1. An apparatus, comprising:
a radio for receiving a calibration announcement frame from a wireless communication device indicating an upcoming calibration interval; and
a processing module for:
analyzing the calibration announcement frame to identify a first calibration operation to be performed by the wireless communication device;
based on the first calibration operation and at least one local decision criterion corresponding to the apparatus, adaptively determining whether to perform a second calibration operation during at least a portion of the upcoming calibration interval; and
upon determination to perform the second calibration operation, directing the apparatus to perform the calibration operation.
2. The apparatus of claim 1, wherein:
the first calibration operation corresponding to:
a loud and requires-silence calibration operation;
a loud and does-not-require-silence calibration operation;
a silent and requires-silence calibration operation; or
a silent and does-not-require-silence calibration operation.

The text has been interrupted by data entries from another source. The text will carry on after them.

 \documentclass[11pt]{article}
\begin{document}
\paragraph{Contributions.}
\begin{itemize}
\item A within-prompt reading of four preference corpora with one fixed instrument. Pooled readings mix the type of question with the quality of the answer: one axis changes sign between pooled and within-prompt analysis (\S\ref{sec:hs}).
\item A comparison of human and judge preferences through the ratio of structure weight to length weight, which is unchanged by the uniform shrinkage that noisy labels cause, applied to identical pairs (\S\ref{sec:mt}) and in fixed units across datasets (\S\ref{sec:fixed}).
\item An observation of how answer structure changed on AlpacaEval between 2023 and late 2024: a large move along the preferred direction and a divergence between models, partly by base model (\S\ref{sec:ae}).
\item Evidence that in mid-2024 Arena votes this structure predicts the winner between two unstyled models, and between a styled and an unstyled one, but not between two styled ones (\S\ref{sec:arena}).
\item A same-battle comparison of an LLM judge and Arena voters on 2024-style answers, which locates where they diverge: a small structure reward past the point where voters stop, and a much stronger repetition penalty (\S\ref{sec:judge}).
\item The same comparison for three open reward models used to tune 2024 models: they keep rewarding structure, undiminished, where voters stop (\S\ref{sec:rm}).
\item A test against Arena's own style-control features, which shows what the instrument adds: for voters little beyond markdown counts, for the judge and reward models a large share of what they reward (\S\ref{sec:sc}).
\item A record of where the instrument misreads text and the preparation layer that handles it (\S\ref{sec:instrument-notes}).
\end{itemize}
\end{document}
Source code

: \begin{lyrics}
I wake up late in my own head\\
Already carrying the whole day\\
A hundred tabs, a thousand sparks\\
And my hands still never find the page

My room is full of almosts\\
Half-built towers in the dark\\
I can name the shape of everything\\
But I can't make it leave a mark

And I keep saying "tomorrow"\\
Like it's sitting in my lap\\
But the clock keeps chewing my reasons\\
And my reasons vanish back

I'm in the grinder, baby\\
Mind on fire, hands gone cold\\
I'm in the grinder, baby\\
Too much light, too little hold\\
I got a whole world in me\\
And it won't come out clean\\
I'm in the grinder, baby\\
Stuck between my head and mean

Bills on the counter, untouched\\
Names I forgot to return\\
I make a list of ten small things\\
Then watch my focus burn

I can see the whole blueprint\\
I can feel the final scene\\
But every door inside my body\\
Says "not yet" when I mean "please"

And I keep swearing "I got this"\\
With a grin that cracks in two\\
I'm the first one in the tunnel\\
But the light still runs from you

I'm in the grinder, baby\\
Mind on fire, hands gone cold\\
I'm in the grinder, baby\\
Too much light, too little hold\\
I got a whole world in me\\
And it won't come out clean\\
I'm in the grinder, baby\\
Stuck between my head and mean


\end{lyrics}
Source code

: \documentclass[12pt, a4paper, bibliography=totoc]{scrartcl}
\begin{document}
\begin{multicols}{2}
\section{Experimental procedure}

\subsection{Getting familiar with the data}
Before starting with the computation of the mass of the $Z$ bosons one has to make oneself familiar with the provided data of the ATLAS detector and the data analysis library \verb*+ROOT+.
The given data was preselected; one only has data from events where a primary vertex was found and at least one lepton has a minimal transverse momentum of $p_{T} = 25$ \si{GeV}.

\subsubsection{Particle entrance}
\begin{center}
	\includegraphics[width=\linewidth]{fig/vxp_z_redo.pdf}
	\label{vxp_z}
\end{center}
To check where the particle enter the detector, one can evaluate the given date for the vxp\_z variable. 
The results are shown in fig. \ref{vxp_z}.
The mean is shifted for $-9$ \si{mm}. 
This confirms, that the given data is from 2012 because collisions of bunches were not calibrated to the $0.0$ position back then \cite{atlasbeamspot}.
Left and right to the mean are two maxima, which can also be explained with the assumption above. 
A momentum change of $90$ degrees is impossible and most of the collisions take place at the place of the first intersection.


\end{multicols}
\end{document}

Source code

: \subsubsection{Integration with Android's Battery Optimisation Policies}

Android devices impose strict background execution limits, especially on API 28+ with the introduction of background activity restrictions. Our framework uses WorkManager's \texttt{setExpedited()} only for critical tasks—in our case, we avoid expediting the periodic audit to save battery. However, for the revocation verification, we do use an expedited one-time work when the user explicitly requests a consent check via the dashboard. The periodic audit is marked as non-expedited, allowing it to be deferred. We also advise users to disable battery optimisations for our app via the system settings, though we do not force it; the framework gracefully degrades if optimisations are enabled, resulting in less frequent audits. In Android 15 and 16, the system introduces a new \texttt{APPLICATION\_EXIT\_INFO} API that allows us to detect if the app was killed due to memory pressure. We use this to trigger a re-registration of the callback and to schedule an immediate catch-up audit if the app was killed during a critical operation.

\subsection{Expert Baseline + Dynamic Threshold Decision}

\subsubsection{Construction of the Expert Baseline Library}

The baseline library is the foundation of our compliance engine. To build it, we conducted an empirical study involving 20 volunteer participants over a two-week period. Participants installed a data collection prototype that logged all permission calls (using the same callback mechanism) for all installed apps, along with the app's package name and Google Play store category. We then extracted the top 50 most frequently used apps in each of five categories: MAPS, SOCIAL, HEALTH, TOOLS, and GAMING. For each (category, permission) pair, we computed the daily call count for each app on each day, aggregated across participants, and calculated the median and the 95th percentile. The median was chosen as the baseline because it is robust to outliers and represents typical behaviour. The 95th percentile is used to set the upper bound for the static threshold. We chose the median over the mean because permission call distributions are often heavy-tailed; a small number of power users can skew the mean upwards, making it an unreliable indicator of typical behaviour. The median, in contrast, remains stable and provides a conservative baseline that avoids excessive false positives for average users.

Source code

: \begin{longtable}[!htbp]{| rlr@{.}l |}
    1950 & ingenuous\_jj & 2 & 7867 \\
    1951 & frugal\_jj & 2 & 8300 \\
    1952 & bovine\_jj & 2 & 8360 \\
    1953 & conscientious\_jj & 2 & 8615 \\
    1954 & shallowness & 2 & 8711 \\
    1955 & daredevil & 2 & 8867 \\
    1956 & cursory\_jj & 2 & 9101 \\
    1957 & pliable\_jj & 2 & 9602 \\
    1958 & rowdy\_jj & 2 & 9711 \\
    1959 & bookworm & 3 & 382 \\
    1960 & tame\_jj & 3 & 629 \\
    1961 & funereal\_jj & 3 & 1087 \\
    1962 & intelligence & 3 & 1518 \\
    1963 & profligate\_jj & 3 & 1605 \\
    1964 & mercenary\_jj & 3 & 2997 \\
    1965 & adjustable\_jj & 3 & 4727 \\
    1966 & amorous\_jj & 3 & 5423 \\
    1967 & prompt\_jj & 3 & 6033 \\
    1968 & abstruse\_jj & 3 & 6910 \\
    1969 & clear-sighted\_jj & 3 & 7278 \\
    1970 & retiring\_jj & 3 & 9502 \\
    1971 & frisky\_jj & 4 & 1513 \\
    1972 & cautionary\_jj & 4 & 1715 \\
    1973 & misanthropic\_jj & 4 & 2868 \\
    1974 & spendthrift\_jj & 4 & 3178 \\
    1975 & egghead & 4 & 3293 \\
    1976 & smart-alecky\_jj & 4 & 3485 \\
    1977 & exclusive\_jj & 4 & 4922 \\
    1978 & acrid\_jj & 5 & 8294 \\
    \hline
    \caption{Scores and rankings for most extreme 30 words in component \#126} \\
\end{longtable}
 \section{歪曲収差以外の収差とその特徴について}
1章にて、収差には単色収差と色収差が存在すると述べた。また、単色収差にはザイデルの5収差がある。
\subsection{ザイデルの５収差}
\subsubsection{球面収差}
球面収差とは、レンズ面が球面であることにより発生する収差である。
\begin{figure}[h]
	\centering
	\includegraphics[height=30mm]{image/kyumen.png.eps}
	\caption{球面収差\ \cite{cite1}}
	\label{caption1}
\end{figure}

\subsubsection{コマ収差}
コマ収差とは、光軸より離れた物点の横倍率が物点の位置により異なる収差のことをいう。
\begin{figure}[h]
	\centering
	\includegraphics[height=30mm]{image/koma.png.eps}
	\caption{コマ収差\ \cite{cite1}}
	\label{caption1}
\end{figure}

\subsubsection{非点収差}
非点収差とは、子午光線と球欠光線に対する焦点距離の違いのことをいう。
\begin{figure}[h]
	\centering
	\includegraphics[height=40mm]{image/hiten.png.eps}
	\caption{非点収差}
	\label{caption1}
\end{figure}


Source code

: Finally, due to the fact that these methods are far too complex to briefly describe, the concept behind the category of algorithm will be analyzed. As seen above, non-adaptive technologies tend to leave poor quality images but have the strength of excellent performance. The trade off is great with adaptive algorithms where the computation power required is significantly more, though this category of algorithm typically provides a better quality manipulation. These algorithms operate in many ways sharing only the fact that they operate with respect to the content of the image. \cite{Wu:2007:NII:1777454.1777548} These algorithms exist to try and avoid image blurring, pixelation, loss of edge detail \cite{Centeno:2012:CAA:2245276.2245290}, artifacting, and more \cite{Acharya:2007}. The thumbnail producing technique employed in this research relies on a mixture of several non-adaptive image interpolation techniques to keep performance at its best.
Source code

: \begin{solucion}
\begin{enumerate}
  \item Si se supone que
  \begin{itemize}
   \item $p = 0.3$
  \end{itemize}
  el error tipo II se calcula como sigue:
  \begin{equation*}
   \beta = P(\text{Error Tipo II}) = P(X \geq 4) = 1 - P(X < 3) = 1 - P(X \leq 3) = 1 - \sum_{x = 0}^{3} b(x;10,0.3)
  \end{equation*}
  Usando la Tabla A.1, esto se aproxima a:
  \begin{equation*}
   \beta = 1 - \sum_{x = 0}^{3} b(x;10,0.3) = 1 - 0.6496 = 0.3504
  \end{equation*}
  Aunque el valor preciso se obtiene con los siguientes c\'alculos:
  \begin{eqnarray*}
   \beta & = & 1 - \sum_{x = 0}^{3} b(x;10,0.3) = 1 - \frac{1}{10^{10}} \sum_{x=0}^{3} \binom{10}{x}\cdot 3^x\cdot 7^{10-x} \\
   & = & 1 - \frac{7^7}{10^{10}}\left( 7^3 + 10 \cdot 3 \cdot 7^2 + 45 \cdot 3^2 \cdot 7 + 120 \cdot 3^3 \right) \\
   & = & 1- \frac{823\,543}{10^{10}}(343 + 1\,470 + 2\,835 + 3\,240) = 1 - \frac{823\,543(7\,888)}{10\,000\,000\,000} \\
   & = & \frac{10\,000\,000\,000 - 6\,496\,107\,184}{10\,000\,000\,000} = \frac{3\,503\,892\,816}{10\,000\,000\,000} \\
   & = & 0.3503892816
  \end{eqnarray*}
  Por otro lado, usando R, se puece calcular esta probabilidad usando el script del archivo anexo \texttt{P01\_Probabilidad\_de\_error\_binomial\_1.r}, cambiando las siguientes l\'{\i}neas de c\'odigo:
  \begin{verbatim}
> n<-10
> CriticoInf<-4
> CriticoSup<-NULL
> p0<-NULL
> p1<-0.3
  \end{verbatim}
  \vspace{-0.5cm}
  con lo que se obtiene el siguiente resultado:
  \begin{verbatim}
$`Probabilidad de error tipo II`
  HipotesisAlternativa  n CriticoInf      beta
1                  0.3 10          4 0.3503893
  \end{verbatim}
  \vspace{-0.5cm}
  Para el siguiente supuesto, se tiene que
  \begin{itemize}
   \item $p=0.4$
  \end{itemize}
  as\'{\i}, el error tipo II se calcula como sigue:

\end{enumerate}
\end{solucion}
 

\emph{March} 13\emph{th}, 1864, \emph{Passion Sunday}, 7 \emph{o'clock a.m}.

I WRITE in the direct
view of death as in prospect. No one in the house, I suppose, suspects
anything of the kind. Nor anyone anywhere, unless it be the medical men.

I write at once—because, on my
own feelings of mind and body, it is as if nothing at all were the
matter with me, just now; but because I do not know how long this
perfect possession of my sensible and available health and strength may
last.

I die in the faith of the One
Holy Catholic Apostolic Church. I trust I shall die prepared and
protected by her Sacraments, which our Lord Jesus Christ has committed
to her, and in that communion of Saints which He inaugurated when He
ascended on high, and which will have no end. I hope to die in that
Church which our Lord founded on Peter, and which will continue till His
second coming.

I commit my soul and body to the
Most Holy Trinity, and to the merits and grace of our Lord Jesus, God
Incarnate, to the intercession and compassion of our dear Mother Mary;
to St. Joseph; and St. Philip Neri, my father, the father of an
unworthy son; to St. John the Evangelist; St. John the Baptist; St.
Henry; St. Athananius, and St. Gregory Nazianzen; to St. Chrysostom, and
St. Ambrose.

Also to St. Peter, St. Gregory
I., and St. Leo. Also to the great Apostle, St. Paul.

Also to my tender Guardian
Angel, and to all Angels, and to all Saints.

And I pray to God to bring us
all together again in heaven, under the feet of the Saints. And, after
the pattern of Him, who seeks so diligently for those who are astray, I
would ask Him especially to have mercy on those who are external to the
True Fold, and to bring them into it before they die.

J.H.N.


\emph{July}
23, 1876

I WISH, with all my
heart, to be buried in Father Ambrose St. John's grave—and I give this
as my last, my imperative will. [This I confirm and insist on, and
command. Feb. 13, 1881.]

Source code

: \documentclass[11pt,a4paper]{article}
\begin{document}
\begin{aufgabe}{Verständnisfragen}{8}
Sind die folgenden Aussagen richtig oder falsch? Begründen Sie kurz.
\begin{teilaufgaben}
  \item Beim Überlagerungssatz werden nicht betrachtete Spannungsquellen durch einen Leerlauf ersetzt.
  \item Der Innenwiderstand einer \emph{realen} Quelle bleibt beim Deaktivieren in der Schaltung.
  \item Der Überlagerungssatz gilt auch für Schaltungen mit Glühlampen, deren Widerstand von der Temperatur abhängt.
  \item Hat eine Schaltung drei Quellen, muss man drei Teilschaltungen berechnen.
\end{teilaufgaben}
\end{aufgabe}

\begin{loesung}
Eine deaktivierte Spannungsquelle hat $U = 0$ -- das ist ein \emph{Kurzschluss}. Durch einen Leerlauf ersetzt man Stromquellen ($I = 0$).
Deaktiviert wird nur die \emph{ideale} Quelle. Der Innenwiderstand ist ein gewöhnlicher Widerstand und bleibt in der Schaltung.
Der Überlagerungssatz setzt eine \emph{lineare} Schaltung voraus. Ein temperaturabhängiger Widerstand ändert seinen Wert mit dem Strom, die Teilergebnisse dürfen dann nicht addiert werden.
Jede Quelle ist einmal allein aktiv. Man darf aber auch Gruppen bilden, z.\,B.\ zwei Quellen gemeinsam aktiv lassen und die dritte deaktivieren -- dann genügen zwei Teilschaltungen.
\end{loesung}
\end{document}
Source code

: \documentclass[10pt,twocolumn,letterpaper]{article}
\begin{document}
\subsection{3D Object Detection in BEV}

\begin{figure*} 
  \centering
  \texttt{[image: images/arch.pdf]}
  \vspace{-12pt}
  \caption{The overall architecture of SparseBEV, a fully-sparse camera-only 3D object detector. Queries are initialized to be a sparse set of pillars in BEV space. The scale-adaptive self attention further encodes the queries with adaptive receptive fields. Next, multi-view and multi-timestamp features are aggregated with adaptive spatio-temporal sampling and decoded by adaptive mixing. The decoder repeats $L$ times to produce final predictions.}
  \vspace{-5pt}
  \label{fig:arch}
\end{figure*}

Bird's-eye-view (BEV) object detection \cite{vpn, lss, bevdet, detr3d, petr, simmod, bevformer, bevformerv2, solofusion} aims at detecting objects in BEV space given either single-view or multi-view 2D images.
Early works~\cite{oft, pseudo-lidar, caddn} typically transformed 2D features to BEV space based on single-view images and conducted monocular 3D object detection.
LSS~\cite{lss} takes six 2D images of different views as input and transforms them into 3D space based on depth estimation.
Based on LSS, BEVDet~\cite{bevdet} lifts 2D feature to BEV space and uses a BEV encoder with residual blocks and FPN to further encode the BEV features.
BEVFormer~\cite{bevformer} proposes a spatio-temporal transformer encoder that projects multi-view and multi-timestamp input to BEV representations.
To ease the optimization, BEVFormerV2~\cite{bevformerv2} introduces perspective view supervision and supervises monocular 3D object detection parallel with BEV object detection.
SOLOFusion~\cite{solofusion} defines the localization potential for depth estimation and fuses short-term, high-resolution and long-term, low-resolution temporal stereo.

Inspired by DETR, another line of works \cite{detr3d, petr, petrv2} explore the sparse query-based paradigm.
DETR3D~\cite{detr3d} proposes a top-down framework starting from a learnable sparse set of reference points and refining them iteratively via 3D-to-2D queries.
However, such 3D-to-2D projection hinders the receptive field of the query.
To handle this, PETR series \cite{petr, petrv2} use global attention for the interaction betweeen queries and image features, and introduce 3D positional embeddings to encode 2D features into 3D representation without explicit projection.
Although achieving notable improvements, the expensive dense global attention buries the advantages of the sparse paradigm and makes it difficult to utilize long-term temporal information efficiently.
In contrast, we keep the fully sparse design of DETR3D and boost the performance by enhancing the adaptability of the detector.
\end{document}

3. The apparatus of claim 1, wherein:
the at least one local decision criterion corresponding to at least one of a processing history, a temperature, a temperature change, a humidity level, a humidity level change, a period of time from a previous calibration operation, and whether the calibration operation being a loud and requires-silence calibration operation, a loud and does-not-require-silence calibration operation, a silent and requires-silence calibration operation, or a silent and does-not-require-silence calibration operation.
4. The apparatus of claim 1, wherein:
based on the calibration announcement frame, the processing module for directing the apparatus to perform at least one of:
enter a relatively more robust operational state from a relatively less robust operational state;
make no communication during the upcoming calibration interval.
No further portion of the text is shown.